■ **WORK ITEM**
In the entries below, find each line bearing the string "votre" and copy it.

■ **TASK INPUT**
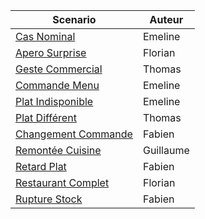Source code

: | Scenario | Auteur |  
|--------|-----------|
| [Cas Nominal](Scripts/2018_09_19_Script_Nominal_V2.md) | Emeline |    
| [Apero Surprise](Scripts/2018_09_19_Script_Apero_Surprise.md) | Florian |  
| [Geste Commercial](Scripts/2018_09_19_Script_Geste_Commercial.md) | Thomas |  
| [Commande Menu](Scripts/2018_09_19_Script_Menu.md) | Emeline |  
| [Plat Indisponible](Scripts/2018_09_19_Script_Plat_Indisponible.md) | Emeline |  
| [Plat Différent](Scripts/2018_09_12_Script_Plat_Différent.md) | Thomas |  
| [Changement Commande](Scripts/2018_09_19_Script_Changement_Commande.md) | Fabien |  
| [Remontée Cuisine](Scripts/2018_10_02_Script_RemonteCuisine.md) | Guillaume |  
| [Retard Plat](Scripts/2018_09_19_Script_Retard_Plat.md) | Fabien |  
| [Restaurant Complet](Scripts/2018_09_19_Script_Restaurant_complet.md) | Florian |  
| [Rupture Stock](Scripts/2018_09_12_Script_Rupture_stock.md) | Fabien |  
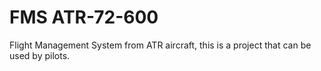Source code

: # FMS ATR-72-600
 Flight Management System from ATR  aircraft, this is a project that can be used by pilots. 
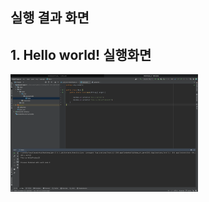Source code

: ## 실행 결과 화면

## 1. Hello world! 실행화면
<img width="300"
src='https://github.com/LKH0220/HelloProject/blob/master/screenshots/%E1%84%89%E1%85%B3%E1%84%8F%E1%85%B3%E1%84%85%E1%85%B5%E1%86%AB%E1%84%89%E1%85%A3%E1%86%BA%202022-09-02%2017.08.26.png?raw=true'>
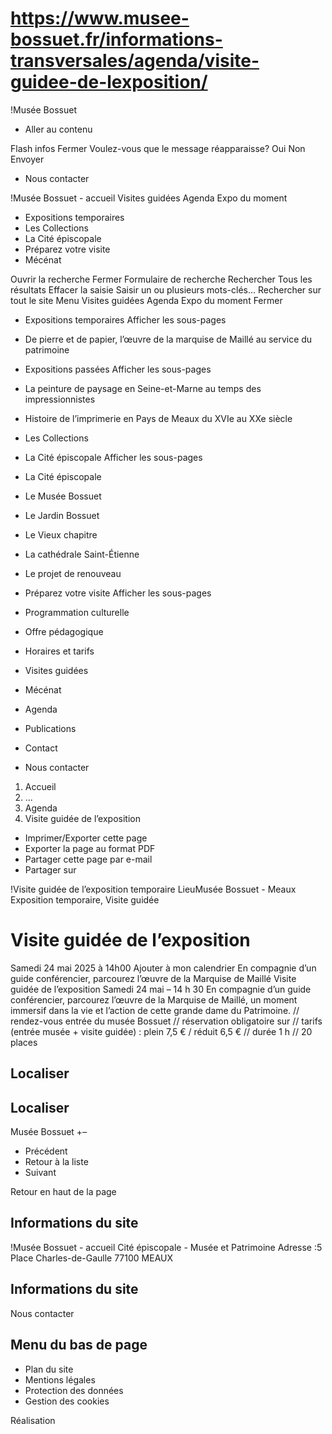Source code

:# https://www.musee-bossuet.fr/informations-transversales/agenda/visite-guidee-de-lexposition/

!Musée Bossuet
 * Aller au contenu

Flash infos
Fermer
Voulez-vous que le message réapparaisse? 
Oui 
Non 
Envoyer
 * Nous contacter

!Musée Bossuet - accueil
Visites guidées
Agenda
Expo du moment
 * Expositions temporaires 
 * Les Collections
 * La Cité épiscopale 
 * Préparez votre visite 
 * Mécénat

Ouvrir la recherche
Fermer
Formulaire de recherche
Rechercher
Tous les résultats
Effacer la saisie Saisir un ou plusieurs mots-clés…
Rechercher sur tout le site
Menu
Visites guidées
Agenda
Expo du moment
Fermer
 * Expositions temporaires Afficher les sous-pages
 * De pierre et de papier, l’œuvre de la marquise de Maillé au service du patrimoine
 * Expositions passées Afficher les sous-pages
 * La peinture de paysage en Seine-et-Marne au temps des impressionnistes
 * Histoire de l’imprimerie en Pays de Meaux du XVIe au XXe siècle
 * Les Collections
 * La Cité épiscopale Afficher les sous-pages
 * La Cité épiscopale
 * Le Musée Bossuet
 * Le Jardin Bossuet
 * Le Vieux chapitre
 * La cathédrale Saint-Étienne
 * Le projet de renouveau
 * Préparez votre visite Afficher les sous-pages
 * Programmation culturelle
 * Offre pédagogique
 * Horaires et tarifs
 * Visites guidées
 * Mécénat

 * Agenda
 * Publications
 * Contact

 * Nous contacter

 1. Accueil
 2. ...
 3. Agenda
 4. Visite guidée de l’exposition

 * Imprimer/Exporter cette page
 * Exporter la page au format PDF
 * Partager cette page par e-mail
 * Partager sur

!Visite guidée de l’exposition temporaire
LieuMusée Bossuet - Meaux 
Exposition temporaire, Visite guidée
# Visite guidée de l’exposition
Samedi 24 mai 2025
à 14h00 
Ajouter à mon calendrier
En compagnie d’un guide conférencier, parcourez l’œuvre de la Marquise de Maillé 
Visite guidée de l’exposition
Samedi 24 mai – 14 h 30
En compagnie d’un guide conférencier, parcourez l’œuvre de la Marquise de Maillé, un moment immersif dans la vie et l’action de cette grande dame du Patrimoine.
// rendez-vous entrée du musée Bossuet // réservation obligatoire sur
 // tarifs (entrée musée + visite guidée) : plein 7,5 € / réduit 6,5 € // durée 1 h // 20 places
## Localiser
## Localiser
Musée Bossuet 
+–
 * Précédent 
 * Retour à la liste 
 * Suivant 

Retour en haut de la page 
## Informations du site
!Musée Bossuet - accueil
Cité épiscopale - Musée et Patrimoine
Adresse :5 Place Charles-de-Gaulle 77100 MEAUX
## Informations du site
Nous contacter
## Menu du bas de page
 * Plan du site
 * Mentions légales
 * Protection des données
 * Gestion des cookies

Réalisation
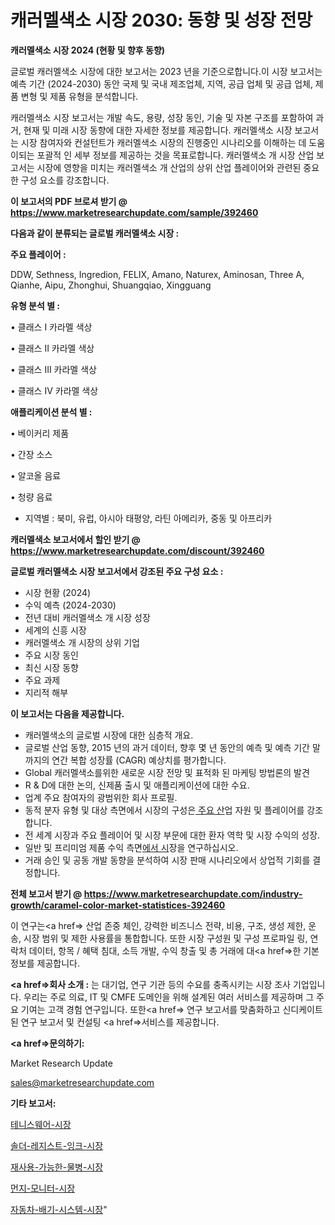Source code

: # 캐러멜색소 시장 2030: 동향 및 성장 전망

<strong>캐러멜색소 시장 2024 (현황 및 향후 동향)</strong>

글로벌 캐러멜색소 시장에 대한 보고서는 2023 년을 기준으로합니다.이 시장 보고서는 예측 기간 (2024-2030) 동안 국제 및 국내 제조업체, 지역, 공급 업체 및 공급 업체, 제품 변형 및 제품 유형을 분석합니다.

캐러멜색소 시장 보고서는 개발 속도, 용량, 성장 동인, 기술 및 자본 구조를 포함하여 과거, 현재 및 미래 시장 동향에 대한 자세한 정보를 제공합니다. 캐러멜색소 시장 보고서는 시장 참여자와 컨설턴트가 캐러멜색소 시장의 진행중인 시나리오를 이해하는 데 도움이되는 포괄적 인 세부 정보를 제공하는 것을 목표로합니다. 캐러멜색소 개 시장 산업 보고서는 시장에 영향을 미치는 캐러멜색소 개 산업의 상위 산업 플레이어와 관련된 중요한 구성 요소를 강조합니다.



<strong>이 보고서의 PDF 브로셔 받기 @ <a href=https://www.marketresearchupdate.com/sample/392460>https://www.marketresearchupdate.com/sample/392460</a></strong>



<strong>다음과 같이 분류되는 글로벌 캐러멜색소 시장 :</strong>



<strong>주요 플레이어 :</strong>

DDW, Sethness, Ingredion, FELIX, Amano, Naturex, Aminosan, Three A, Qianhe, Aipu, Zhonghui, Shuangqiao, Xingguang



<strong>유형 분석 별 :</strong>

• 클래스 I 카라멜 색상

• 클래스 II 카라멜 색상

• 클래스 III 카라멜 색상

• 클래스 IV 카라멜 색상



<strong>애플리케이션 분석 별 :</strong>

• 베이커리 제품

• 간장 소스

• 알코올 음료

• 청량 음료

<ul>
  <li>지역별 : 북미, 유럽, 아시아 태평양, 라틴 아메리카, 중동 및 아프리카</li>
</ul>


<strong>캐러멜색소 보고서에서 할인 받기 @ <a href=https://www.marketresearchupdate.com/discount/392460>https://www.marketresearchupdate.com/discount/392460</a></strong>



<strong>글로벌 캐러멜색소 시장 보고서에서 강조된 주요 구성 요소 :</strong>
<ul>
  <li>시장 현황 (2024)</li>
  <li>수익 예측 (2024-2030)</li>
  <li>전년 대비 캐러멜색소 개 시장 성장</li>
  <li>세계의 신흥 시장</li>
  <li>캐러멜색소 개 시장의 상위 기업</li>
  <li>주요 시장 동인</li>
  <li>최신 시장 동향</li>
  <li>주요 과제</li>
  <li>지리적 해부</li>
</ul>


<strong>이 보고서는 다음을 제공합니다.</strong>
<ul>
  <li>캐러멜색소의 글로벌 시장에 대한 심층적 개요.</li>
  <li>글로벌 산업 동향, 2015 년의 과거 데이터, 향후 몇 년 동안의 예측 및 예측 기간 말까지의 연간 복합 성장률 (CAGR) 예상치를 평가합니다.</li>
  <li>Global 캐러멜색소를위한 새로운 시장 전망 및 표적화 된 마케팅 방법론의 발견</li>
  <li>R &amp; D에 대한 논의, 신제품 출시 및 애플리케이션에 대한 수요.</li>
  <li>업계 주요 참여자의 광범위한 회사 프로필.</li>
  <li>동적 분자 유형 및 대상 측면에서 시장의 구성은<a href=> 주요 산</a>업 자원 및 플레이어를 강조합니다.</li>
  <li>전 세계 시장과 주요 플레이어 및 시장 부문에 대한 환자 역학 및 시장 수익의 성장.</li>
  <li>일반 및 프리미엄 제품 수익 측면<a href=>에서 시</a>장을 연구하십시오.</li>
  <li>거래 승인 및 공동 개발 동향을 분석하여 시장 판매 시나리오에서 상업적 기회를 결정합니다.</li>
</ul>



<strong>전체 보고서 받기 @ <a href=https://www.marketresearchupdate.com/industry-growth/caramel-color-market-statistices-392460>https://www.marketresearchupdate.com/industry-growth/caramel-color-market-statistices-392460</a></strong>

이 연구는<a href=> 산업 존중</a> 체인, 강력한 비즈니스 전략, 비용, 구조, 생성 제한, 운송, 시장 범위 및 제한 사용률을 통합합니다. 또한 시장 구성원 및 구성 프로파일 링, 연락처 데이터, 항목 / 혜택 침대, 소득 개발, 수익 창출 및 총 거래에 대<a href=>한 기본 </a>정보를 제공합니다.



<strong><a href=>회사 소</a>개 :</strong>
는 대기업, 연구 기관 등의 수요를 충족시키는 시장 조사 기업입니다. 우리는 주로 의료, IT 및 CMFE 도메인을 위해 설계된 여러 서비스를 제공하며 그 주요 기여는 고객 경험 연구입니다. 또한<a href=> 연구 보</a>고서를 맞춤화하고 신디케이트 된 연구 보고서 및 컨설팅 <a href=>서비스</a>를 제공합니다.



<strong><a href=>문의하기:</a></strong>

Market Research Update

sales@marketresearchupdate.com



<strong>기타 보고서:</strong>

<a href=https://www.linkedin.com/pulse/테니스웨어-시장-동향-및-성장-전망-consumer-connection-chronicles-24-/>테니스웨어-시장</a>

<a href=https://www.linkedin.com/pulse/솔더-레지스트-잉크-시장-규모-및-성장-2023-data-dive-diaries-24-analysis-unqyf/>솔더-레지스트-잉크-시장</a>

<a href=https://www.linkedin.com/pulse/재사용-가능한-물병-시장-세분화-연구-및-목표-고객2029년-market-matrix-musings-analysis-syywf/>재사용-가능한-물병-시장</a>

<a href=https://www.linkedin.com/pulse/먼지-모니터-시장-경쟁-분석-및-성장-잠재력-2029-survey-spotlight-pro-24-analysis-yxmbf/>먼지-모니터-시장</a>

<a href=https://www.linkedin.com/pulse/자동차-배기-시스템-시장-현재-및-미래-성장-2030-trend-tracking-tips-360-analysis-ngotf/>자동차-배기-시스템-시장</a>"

■ **TASK SOLUTION**
 * Préparez votre visite 
 * Préparez votre visite Afficher les sous-pages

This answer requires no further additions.